■ **Exercise**
Print exactly the lines that run from the first line of the material to the line containing "The material mentioned", both ends included, and skip the pictures.

* * * *

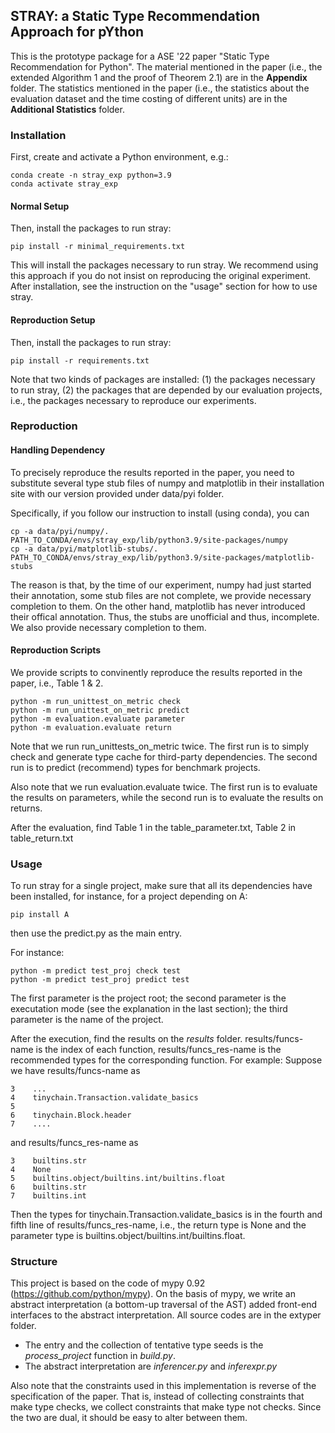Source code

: ## STRAY: a Static Type Recommendation Approach for pYthon

This is the prototype package for a ASE '22 paper "Static Type Recommendation for Python". 
The material mentioned in the paper (i.e., the extended Algorithm 1 and the proof of Theorem 2.1) are in the **Appendix** folder. 
The statistics mentioned in the paper (i.e., the statistics about the evaluation dataset and the time costing of different units) are in the **Additional Statistics** folder. 




### Installation
First, create and activate a Python environment, e.g.: 

```
conda create -n stray_exp python=3.9
conda activate stray_exp
```
#### Normal Setup
Then, install the packages to run stray:

```
pip install -r minimal_requirements.txt
```

This will install the packages necessary to run stray. We recommend using this approach if you do not insist on reproducing the original experiment. 
After installation, see the instruction on the "usage" section for how to use stray. 



#### Reproduction Setup
Then, install the packages to run stray:

```
pip install -r requirements.txt
```

Note that two kinds of packages are installed: (1) the packages necessary to run stray, (2) the packages that are depended by our evaluation projects, i.e., the packages necessary to reproduce our experiments. 




### Reproduction

#### Handling Dependency
To precisely reproduce the results reported in the paper, you need to substitute several type stub files of numpy and matplotlib in their installation site with our version provided under data/pyi folder. 

Specifically, if you follow our instruction to install (using conda), you can 
```
cp -a data/pyi/numpy/. PATH_TO_CONDA/envs/stray_exp/lib/python3.9/site-packages/numpy
cp -a data/pyi/matplotlib-stubs/. PATH_TO_CONDA/envs/stray_exp/lib/python3.9/site-packages/matplotlib-stubs

```

The reason is that, by the time of our experiment, numpy had just started their annotation, some stub files are not complete, we provide necessary completion to them.  On the other hand, matplotlib has never introduced their offical annotation. Thus, the stubs are unofficial and thus, incomplete. We also provide necessary completion to them. 

#### Reproduction Scripts

We provide scripts to convinently reproduce the results reported in the paper, i.e., Table 1 & 2. 

```
python -m run_unittest_on_metric check
python -m run_unittest_on_metric predict
python -m evaluation.evaluate parameter
python -m evaluation.evaluate return
```
Note that we run run_unittests_on_metric twice. The first run is to simply check and generate type cache for third-party dependencies. The second run is to predict (recommend) types for benchmark projects. 

Also note that we run evaluation.evaluate twice. The first run is to evaluate the results on parameters, while the second run is to evaluate the results on returns. 

After the evaluation, find Table 1 in the table_parameter.txt, Table 2 in table_return.txt  

### Usage

To run stray for a single project, make sure that all its dependencies have been installed, for instance, for a project depending on A:

```
pip install A
```

then use the predict.py as the main entry.

For instance: 

```
python -m predict test_proj check test
python -m predict test_proj predict test
```

The first parameter is the project root; the second parameter is the executation mode (see the explanation in the last section); the third parameter is the name of the project. 

After the execution, find the results on the *results* folder. results/funcs-name is the index of each function, results/funcs_res-name is the recommended types for the corresponding function. For example: 
Suppose we have results/funcs-name as 
```
3    ...
4    tinychain.Transaction.validate_basics
5
6    tinychain.Block.header
7    ....
```
and results/funcs_res-name as 
```
3    builtins.str
4    None
5    builtins.object/builtins.int/builtins.float
6    builtins.str
7    builtins.int
```
Then the types for tinychain.Transaction.validate_basics is in the fourth and fifth line of results/funcs_res-name, i.e., the return type is None and the parameter type is builtins.object/builtins.int/builtins.float. 


### Structure

This project is based on the code of mypy 0.92 (https://github.com/python/mypy). On the basis of mypy, we write an abstract interpretation (a bottom-up traversal of the AST) added front-end interfaces to the abstract interpretation. All source codes are in the extyper folder. 

* The entry and the collection of tentative type seeds is the *process_project* function in *build.py*. 
* The abstract interpretation are *inferencer.py* and *inferexpr.py*


Also note that the constraints used in this implementation is reverse of the specification of the paper. That is, instead of collecting constraints that make type checks, we collect constraints that make type not checks. Since the two are dual, it should be easy to alter between them.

* * * *

■ **Output**
Source code

: ## STRAY: a Static Type Recommendation Approach for pYthon

This is the prototype package for a ASE '22 paper "Static Type Recommendation for Python". 
The material mentioned in the paper (i.e., the extended Algorithm 1 and the proof of Theorem 2.1) are in the **Appendix** folder. 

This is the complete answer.